------ DATASET EXCERPTS
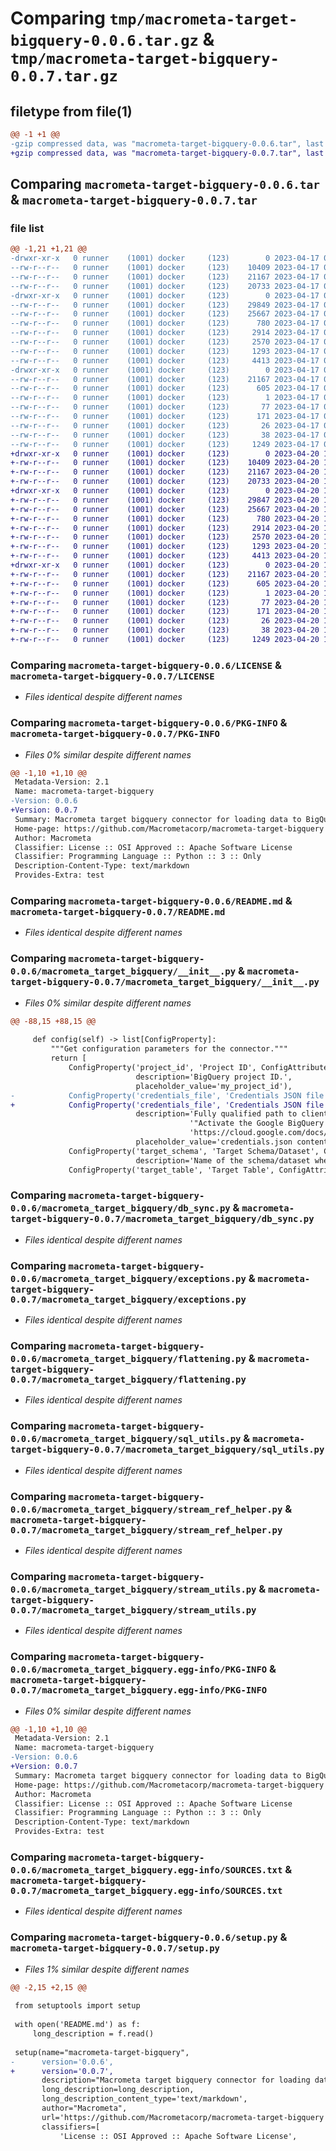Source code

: # Comparing `tmp/macrometa-target-bigquery-0.0.6.tar.gz` & `tmp/macrometa-target-bigquery-0.0.7.tar.gz`

## filetype from file(1)

```diff
@@ -1 +1 @@
-gzip compressed data, was "macrometa-target-bigquery-0.0.6.tar", last modified: Mon Apr 17 09:52:21 2023, max compression
+gzip compressed data, was "macrometa-target-bigquery-0.0.7.tar", last modified: Thu Apr 20 10:26:20 2023, max compression
```

## Comparing `macrometa-target-bigquery-0.0.6.tar` & `macrometa-target-bigquery-0.0.7.tar`

### file list

```diff
@@ -1,21 +1,21 @@
-drwxr-xr-x   0 runner    (1001) docker     (123)        0 2023-04-17 09:52:21.513465 macrometa-target-bigquery-0.0.6/
--rw-r--r--   0 runner    (1001) docker     (123)    10409 2023-04-17 09:52:04.000000 macrometa-target-bigquery-0.0.6/LICENSE
--rw-r--r--   0 runner    (1001) docker     (123)    21167 2023-04-17 09:52:21.513465 macrometa-target-bigquery-0.0.6/PKG-INFO
--rw-r--r--   0 runner    (1001) docker     (123)    20733 2023-04-17 09:52:04.000000 macrometa-target-bigquery-0.0.6/README.md
-drwxr-xr-x   0 runner    (1001) docker     (123)        0 2023-04-17 09:52:21.513465 macrometa-target-bigquery-0.0.6/macrometa_target_bigquery/
--rw-r--r--   0 runner    (1001) docker     (123)    29849 2023-04-17 09:52:04.000000 macrometa-target-bigquery-0.0.6/macrometa_target_bigquery/__init__.py
--rw-r--r--   0 runner    (1001) docker     (123)    25667 2023-04-17 09:52:04.000000 macrometa-target-bigquery-0.0.6/macrometa_target_bigquery/db_sync.py
--rw-r--r--   0 runner    (1001) docker     (123)      780 2023-04-17 09:52:04.000000 macrometa-target-bigquery-0.0.6/macrometa_target_bigquery/exceptions.py
--rw-r--r--   0 runner    (1001) docker     (123)     2914 2023-04-17 09:52:04.000000 macrometa-target-bigquery-0.0.6/macrometa_target_bigquery/flattening.py
--rw-r--r--   0 runner    (1001) docker     (123)     2570 2023-04-17 09:52:04.000000 macrometa-target-bigquery-0.0.6/macrometa_target_bigquery/sql_utils.py
--rw-r--r--   0 runner    (1001) docker     (123)     1293 2023-04-17 09:52:04.000000 macrometa-target-bigquery-0.0.6/macrometa_target_bigquery/stream_ref_helper.py
--rw-r--r--   0 runner    (1001) docker     (123)     4413 2023-04-17 09:52:04.000000 macrometa-target-bigquery-0.0.6/macrometa_target_bigquery/stream_utils.py
-drwxr-xr-x   0 runner    (1001) docker     (123)        0 2023-04-17 09:52:21.513465 macrometa-target-bigquery-0.0.6/macrometa_target_bigquery.egg-info/
--rw-r--r--   0 runner    (1001) docker     (123)    21167 2023-04-17 09:52:21.000000 macrometa-target-bigquery-0.0.6/macrometa_target_bigquery.egg-info/PKG-INFO
--rw-r--r--   0 runner    (1001) docker     (123)      605 2023-04-17 09:52:21.000000 macrometa-target-bigquery-0.0.6/macrometa_target_bigquery.egg-info/SOURCES.txt
--rw-r--r--   0 runner    (1001) docker     (123)        1 2023-04-17 09:52:21.000000 macrometa-target-bigquery-0.0.6/macrometa_target_bigquery.egg-info/dependency_links.txt
--rw-r--r--   0 runner    (1001) docker     (123)       77 2023-04-17 09:52:21.000000 macrometa-target-bigquery-0.0.6/macrometa_target_bigquery.egg-info/entry_points.txt
--rw-r--r--   0 runner    (1001) docker     (123)      171 2023-04-17 09:52:21.000000 macrometa-target-bigquery-0.0.6/macrometa_target_bigquery.egg-info/requires.txt
--rw-r--r--   0 runner    (1001) docker     (123)       26 2023-04-17 09:52:21.000000 macrometa-target-bigquery-0.0.6/macrometa_target_bigquery.egg-info/top_level.txt
--rw-r--r--   0 runner    (1001) docker     (123)       38 2023-04-17 09:52:21.513465 macrometa-target-bigquery-0.0.6/setup.cfg
--rw-r--r--   0 runner    (1001) docker     (123)     1249 2023-04-17 09:52:04.000000 macrometa-target-bigquery-0.0.6/setup.py
+drwxr-xr-x   0 runner    (1001) docker     (123)        0 2023-04-20 10:26:20.417810 macrometa-target-bigquery-0.0.7/
+-rw-r--r--   0 runner    (1001) docker     (123)    10409 2023-04-20 10:26:00.000000 macrometa-target-bigquery-0.0.7/LICENSE
+-rw-r--r--   0 runner    (1001) docker     (123)    21167 2023-04-20 10:26:20.417810 macrometa-target-bigquery-0.0.7/PKG-INFO
+-rw-r--r--   0 runner    (1001) docker     (123)    20733 2023-04-20 10:26:00.000000 macrometa-target-bigquery-0.0.7/README.md
+drwxr-xr-x   0 runner    (1001) docker     (123)        0 2023-04-20 10:26:20.417810 macrometa-target-bigquery-0.0.7/macrometa_target_bigquery/
+-rw-r--r--   0 runner    (1001) docker     (123)    29847 2023-04-20 10:26:00.000000 macrometa-target-bigquery-0.0.7/macrometa_target_bigquery/__init__.py
+-rw-r--r--   0 runner    (1001) docker     (123)    25667 2023-04-20 10:26:00.000000 macrometa-target-bigquery-0.0.7/macrometa_target_bigquery/db_sync.py
+-rw-r--r--   0 runner    (1001) docker     (123)      780 2023-04-20 10:26:00.000000 macrometa-target-bigquery-0.0.7/macrometa_target_bigquery/exceptions.py
+-rw-r--r--   0 runner    (1001) docker     (123)     2914 2023-04-20 10:26:00.000000 macrometa-target-bigquery-0.0.7/macrometa_target_bigquery/flattening.py
+-rw-r--r--   0 runner    (1001) docker     (123)     2570 2023-04-20 10:26:00.000000 macrometa-target-bigquery-0.0.7/macrometa_target_bigquery/sql_utils.py
+-rw-r--r--   0 runner    (1001) docker     (123)     1293 2023-04-20 10:26:00.000000 macrometa-target-bigquery-0.0.7/macrometa_target_bigquery/stream_ref_helper.py
+-rw-r--r--   0 runner    (1001) docker     (123)     4413 2023-04-20 10:26:00.000000 macrometa-target-bigquery-0.0.7/macrometa_target_bigquery/stream_utils.py
+drwxr-xr-x   0 runner    (1001) docker     (123)        0 2023-04-20 10:26:20.417810 macrometa-target-bigquery-0.0.7/macrometa_target_bigquery.egg-info/
+-rw-r--r--   0 runner    (1001) docker     (123)    21167 2023-04-20 10:26:20.000000 macrometa-target-bigquery-0.0.7/macrometa_target_bigquery.egg-info/PKG-INFO
+-rw-r--r--   0 runner    (1001) docker     (123)      605 2023-04-20 10:26:20.000000 macrometa-target-bigquery-0.0.7/macrometa_target_bigquery.egg-info/SOURCES.txt
+-rw-r--r--   0 runner    (1001) docker     (123)        1 2023-04-20 10:26:20.000000 macrometa-target-bigquery-0.0.7/macrometa_target_bigquery.egg-info/dependency_links.txt
+-rw-r--r--   0 runner    (1001) docker     (123)       77 2023-04-20 10:26:20.000000 macrometa-target-bigquery-0.0.7/macrometa_target_bigquery.egg-info/entry_points.txt
+-rw-r--r--   0 runner    (1001) docker     (123)      171 2023-04-20 10:26:20.000000 macrometa-target-bigquery-0.0.7/macrometa_target_bigquery.egg-info/requires.txt
+-rw-r--r--   0 runner    (1001) docker     (123)       26 2023-04-20 10:26:20.000000 macrometa-target-bigquery-0.0.7/macrometa_target_bigquery.egg-info/top_level.txt
+-rw-r--r--   0 runner    (1001) docker     (123)       38 2023-04-20 10:26:20.417810 macrometa-target-bigquery-0.0.7/setup.cfg
+-rw-r--r--   0 runner    (1001) docker     (123)     1249 2023-04-20 10:26:00.000000 macrometa-target-bigquery-0.0.7/setup.py
```

### Comparing `macrometa-target-bigquery-0.0.6/LICENSE` & `macrometa-target-bigquery-0.0.7/LICENSE`

 * *Files identical despite different names*

### Comparing `macrometa-target-bigquery-0.0.6/PKG-INFO` & `macrometa-target-bigquery-0.0.7/PKG-INFO`

 * *Files 0% similar despite different names*

```diff
@@ -1,10 +1,10 @@
 Metadata-Version: 2.1
 Name: macrometa-target-bigquery
-Version: 0.0.6
+Version: 0.0.7
 Summary: Macrometa target bigquery connector for loading data to BigQuery
 Home-page: https://github.com/Macrometacorp/macrometa-target-bigquery
 Author: Macrometa
 Classifier: License :: OSI Approved :: Apache Software License
 Classifier: Programming Language :: Python :: 3 :: Only
 Description-Content-Type: text/markdown
 Provides-Extra: test
```

### Comparing `macrometa-target-bigquery-0.0.6/README.md` & `macrometa-target-bigquery-0.0.7/README.md`

 * *Files identical despite different names*

### Comparing `macrometa-target-bigquery-0.0.6/macrometa_target_bigquery/__init__.py` & `macrometa-target-bigquery-0.0.7/macrometa_target_bigquery/__init__.py`

 * *Files 0% similar despite different names*

```diff
@@ -88,15 +88,15 @@
 
     def config(self) -> list[ConfigProperty]:
         """Get configuration parameters for the connector."""
         return [
             ConfigProperty('project_id', 'Project ID', ConfigAttributeType.STRING, True, False,
                            description='BigQuery project ID.',
                            placeholder_value='my_project_id'),
-            ConfigProperty('credentials_file', 'Credentials JSON file', ConfigAttributeType.STRING, True, False,
+            ConfigProperty('credentials_file', 'Credentials JSON file', ConfigAttributeType.FILE, True, False,
                            description='Fully qualified path to client_secrets.json for your service account. See the '
                                        '"Activate the Google BigQuery API" section of the repository\'s README and '
                                        'https://cloud.google.com/docs/authentication/production.',
                            placeholder_value='credentials.json contents'),
             ConfigProperty('target_schema', 'Target Schema/Dataset', ConfigAttributeType.STRING, True, False,
                            description='Name of the schema/dataset where the tables will be created.'),
             ConfigProperty('target_table', 'Target Table', ConfigAttributeType.STRING, True, False,
```

### Comparing `macrometa-target-bigquery-0.0.6/macrometa_target_bigquery/db_sync.py` & `macrometa-target-bigquery-0.0.7/macrometa_target_bigquery/db_sync.py`

 * *Files identical despite different names*

### Comparing `macrometa-target-bigquery-0.0.6/macrometa_target_bigquery/exceptions.py` & `macrometa-target-bigquery-0.0.7/macrometa_target_bigquery/exceptions.py`

 * *Files identical despite different names*

### Comparing `macrometa-target-bigquery-0.0.6/macrometa_target_bigquery/flattening.py` & `macrometa-target-bigquery-0.0.7/macrometa_target_bigquery/flattening.py`

 * *Files identical despite different names*

### Comparing `macrometa-target-bigquery-0.0.6/macrometa_target_bigquery/sql_utils.py` & `macrometa-target-bigquery-0.0.7/macrometa_target_bigquery/sql_utils.py`

 * *Files identical despite different names*

### Comparing `macrometa-target-bigquery-0.0.6/macrometa_target_bigquery/stream_ref_helper.py` & `macrometa-target-bigquery-0.0.7/macrometa_target_bigquery/stream_ref_helper.py`

 * *Files identical despite different names*

### Comparing `macrometa-target-bigquery-0.0.6/macrometa_target_bigquery/stream_utils.py` & `macrometa-target-bigquery-0.0.7/macrometa_target_bigquery/stream_utils.py`

 * *Files identical despite different names*

### Comparing `macrometa-target-bigquery-0.0.6/macrometa_target_bigquery.egg-info/PKG-INFO` & `macrometa-target-bigquery-0.0.7/macrometa_target_bigquery.egg-info/PKG-INFO`

 * *Files 0% similar despite different names*

```diff
@@ -1,10 +1,10 @@
 Metadata-Version: 2.1
 Name: macrometa-target-bigquery
-Version: 0.0.6
+Version: 0.0.7
 Summary: Macrometa target bigquery connector for loading data to BigQuery
 Home-page: https://github.com/Macrometacorp/macrometa-target-bigquery
 Author: Macrometa
 Classifier: License :: OSI Approved :: Apache Software License
 Classifier: Programming Language :: Python :: 3 :: Only
 Description-Content-Type: text/markdown
 Provides-Extra: test
```

### Comparing `macrometa-target-bigquery-0.0.6/macrometa_target_bigquery.egg-info/SOURCES.txt` & `macrometa-target-bigquery-0.0.7/macrometa_target_bigquery.egg-info/SOURCES.txt`

 * *Files identical despite different names*

### Comparing `macrometa-target-bigquery-0.0.6/setup.py` & `macrometa-target-bigquery-0.0.7/setup.py`

 * *Files 1% similar despite different names*

```diff
@@ -2,15 +2,15 @@
 
 from setuptools import setup
 
 with open('README.md') as f:
     long_description = f.read()
 
 setup(name="macrometa-target-bigquery",
-      version='0.0.6',
+      version='0.0.7',
       description="Macrometa target bigquery connector for loading data to BigQuery",
       long_description=long_description,
       long_description_content_type='text/markdown',
       author="Macrometa",
       url='https://github.com/Macrometacorp/macrometa-target-bigquery',
       classifiers=[
           'License :: OSI Approved :: Apache Software License',
```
------------
- [EXERCISE BRIEF]:
For the string "ConfigProperty", report how many lines of the records contain it, giving the number only.

- [YOUR RESPONSE]:
6